I've been in Belfast a month now. I've walked around, been in a couple of pubs, sourced pine-nuts and survived the Easter licensing laws. I'm no longer terrified all the time. But how did I get here? What have I seen? What were my first impressions of this small and forbidding city? What follows is an account of my first trip into the city solo, from a month ago...Was I ever that young?

Finally made it out into Belfast. It's been so long since I've written anything that the pen feels clumsy and foreign between my rusted fingers. I hope it wears off...

It takes about forty minutes to walk into the city centre from where I live (which may be called Ballyhackamore or Belmont or Knock or Dungalvan - they all seem to be fairly interchangeable). The city centre is full of enormous and impressive Victorian buildings and if I had trouble working out some of the blue-plaque venerables in London I haven't got a fucking clue over here: one was for an "Irish National and Librarian". There's one for C.S.Lewis (Irish apparently; his house is no longer there and they haven't even bothered to name the estate they built on it after him! Swizz!). I'm also about five minutes from Cyprus Avenue ( Made famous by Van Morrison's Astral Weeks' song "Madame George" which has no tune...as I found out when I attempted to hum it to my incredulous in-laws).

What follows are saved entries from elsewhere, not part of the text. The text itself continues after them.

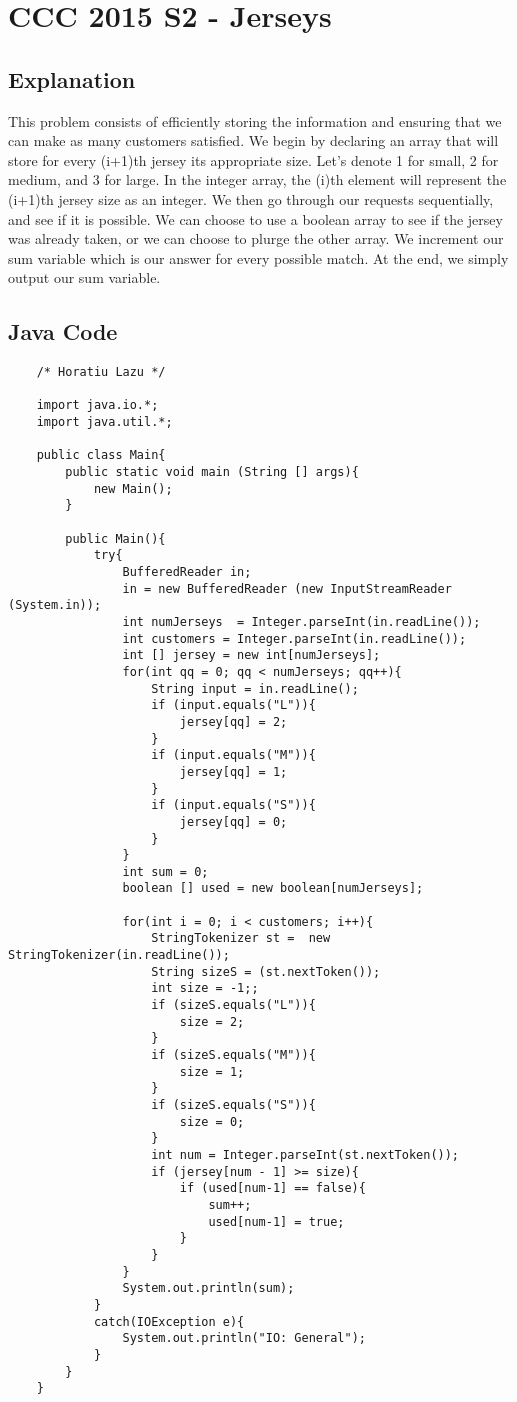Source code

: \documentclass[52pt]{article}
\begin{document}
	\section {CCC 2015 S2 - Jerseys}
	\subsection {Explanation}
	This problem consists of efficiently storing the information and ensuring that we can make as many customers satisfied. We begin by declaring an array that will store for every (i+1)th jersey its appropriate size. Let's denote 1 for small, 2 for medium, and 3 for large. In the integer array, the (i)th element will represent the (i+1)th jersey size as an integer. We then go through our requests sequentially, and see if it is possible. We can choose to use a boolean array to see if the jersey was already taken, or we can choose to plurge the other array. We increment our sum variable which is our answer for every possible match. At the end, we simply output our sum variable.
	
	\subsection {Java Code}
	\begin{lstlisting}
	/* Horatiu Lazu */

	import java.io.*;
	import java.util.*;

	public class Main{
		public static void main (String [] args){
			new Main();
		}
		
		public Main(){
			try{
				BufferedReader in;
				in = new BufferedReader (new InputStreamReader (System.in));
				int numJerseys  = Integer.parseInt(in.readLine());
				int customers = Integer.parseInt(in.readLine());
				int [] jersey = new int[numJerseys];
				for(int qq = 0; qq < numJerseys; qq++){
					String input = in.readLine();
					if (input.equals("L")){
						jersey[qq] = 2;
					}
					if (input.equals("M")){
						jersey[qq] = 1;
					}
					if (input.equals("S")){
						jersey[qq] = 0;
					}
				}
				int sum = 0;
				boolean [] used = new boolean[numJerseys];
				
				for(int i = 0; i < customers; i++){
					StringTokenizer st =  new StringTokenizer(in.readLine());
					String sizeS = (st.nextToken());
					int size = -1;;
					if (sizeS.equals("L")){
						size = 2;
					}
					if (sizeS.equals("M")){
						size = 1;
					}
					if (sizeS.equals("S")){
						size = 0;
					}
					int num = Integer.parseInt(st.nextToken());
					if (jersey[num - 1] >= size){
						if (used[num-1] == false){
							sum++;
							used[num-1] = true;
						}
					}                          
				}
				System.out.println(sum);
			}
			catch(IOException e){
				System.out.println("IO: General");
			}
		}
	}
	\end{lstlisting}
	\newpage
\end{document}
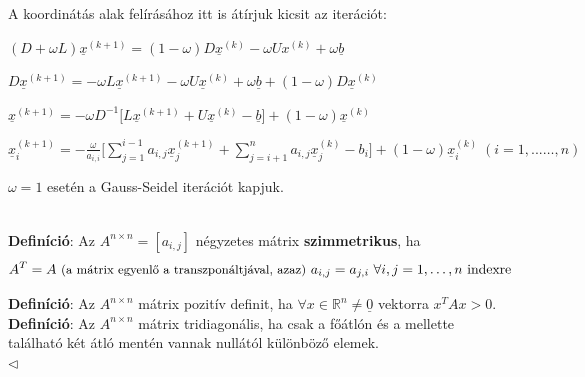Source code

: \documentclass[tikz,12pt,margin=0px]{article}
\newcommand\ddfrac[2]{\frac{\displaystyle #1}{\displaystyle #2}}
\newcommand{\mybox}{%
    \collectbox{%
        \setlength{\fboxsep}{4pt}%
        \fbox{\BOXCONTENT}%
    }%
}
\begin{document}
    \noindent A koordinátás alak felírásához itt is átírjuk kicsit az iterációt:
	
	\begin{center}
		\small $(D + \omega L)\underline{x}^{(k+1)} = (1 - \omega)D\underline{x}^{(k)} -\omega Ux^{(k)} + \omega \underline{b}$
	\end{center}
	
	\begin{center}
		\small $D\underline{x}^{(k+1)} =  -\omega L\underline{x}^{(k+1)} -\omega U\underline{x}^{(k)} + \omega \underline{b} + (1 - \omega)D\underline{x}^{(k)}$
	\end{center}
	
	\begin{center}
		\small $\underline{x}^{(k+1)} = -\omega D^{-1} \big[L\underline{x}^{(k+1)} + U\underline{x}^{(k)} - \underline{b} \big] + (1 - \omega)\underline{x}^{(k)}$
	\end{center}
	
	\begin{center}
        \mybox{
		$\underline{x}^{(k+1)}_{i} =
		-\ddfrac{\omega}{a_{i,i}}
		\Bigg[
		\sum_{j=1}^{i-1} a_{i,j}\underline{x}_{j}^{(k+1)} +
		\sum_{j=i+1}^{n} a_{i,j}\underline{x}_{j}^{(k)}	-
		b_{i}
		\Bigg] +
		(1 - \omega) \underline{x}_{i}^{(k)}
		\; (i = 1, ...\ldots, n)$}
	\end{center}
	
	\noindent $\omega = 1$ esetén a Gauss-Seidel iterációt kapjuk.\\

    {\footnotesize \noindent {\color{blue} \faLightbulbO\ $\triangleright$ } }
    {\footnotesize\\
    \noindent \textbf{Definíció}: Az $A^{n \times n}=\left[ a_{i,j} \right]$ négyzetes mátrix \textbf{szimmetrikus}, ha
    \[
        A^{T} = A\ \text{\small (a mátrix egyenlő a transzponáltjával, azaz)}\ a_{i,j} = a_{j,i}\ \forall i,j = 1,\ldots,n\ \text{indexre}
    \]

    \noindent \textbf{Definíció}: Az $A^{n \times n}$ mátrix pozitív definit, ha $\forall x \in \mathbb{R}^{n} \neq \underline{0}$ vektorra $x^{T}Ax > 0.$\\

    \noindent \textbf{Definíció}: Az $A^{n \times n}$ mátrix tridiagonális, ha csak a főátlón és a mellette található két átló mentén vannak nullától különböző elemek.\\
    \noindent $\triangleleft$ \faLightbulbO}\\
\end{document}
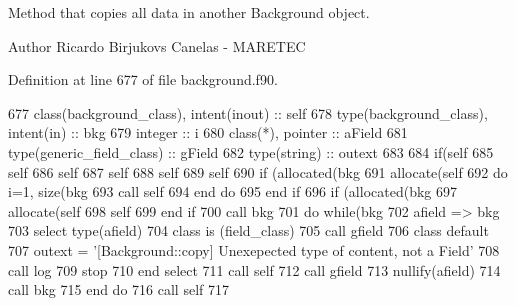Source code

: Method that copies all data in another Background object. 

\begin{DoxyAuthor}{Author}
Ricardo Birjukovs Canelas -\/ M\+A\+R\+E\+T\+EC 
\end{DoxyAuthor}


Definition at line 677 of file background.\+f90.


\begin{DoxyCode}
677     \textcolor{keywordtype}{class}(background\_class), \textcolor{keywordtype}{intent(inout)} :: self
678     \textcolor{keywordtype}{type}(background\_class), \textcolor{keywordtype}{intent(in)} :: bkg
679     \textcolor{keywordtype}{integer} :: i
680     \textcolor{keywordtype}{class}(*), \textcolor{keywordtype}{pointer} :: aField
681     \textcolor{keywordtype}{type}(generic\_field\_class) :: gField
682     \textcolor{keywordtype}{type}(string) :: outext
683 
684     \textcolor{keywordflow}{if}(self%
685     self%
686     self%
687     self%
688     self%
689     self%
690     \textcolor{keywordflow}{if} (\textcolor{keyword}{allocated}(bkg%
691         \textcolor{keyword}{allocate}(self%
692         \textcolor{keywordflow}{do} i=1, \textcolor{keyword}{size}(bkg%
693             \textcolor{keyword}{call }self%
694 \textcolor{keywordflow}{        end do}
695 \textcolor{keywordflow}{    end if}
696     \textcolor{keywordflow}{if} (\textcolor{keyword}{allocated}(bkg%
697         \textcolor{keyword}{allocate}(self%
698         self%
699 \textcolor{keywordflow}{    end if}
700     \textcolor{keyword}{call }bkg%
701     \textcolor{keywordflow}{do} \textcolor{keywordflow}{while}(bkg%
702         afield => bkg%
703         \textcolor{keywordflow}{select type}(afield)
704 \textcolor{keywordflow}{        class is} (field\_class)
705             \textcolor{keyword}{call }gfield%
706 \textcolor{keywordflow}{            class default}
707             outext = \textcolor{stringliteral}{'[Background::copy] Unexepected type of content, not a Field'}
708             \textcolor{keyword}{call }log%
709             stop
710 \textcolor{keywordflow}{        end select}
711         \textcolor{keyword}{call }self%
712         \textcolor{keyword}{call }gfield%
713         \textcolor{keyword}{nullify}(afield)
714         \textcolor{keyword}{call }bkg%
715 \textcolor{keywordflow}{    end do}
716     \textcolor{keyword}{call }self%
717 
\end{DoxyCode}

This wasn't my first foray out of the house. Oh no. Over the weekend Kelly and her sisters decamped to Gulladuff leaving me time to get the house un-packed and everything sorted out. One of the things I determined to do was replace my lost phone-charger ( I packed it in a clever, secure place that I wouldn't forget - it's lost to the ages now!). I'd been on a reconaissance mission in Deidre's car before-hand and realised that the way into town was down the lengthy Newtownards road (pron. "Newtown-ARDS - took me a week to master that). Unfortunately for me the Newtownards Road, like many of those modern roads that they have now, goes in two separate directions, and I found myself confidentally toddling along a motorway toward Stormont. This didn't deter me in the least - I could see a McDonalds on the horizon and a McDonalds means people and people are a large constituent ingredient of major metropolitan conurbations.

I walked for seven miles before reaching a place called Comber and then got a bus going in precisely the opposite and found a Carphone Warehouse where they stung me for twenty quid for a phone charger which was exactly twenty quid more than I paid for the phone. I knew there was something wrong about the route I was taking but I just couldn't quite put my finger on it. Then I realised...there hadn't been any mountains in the City-Centre the last time I had been there. Around the outside,sure; there's more purple fringes around Belfast than on Caesar's book-mark. But not in the City-Centre itself. That was the clue.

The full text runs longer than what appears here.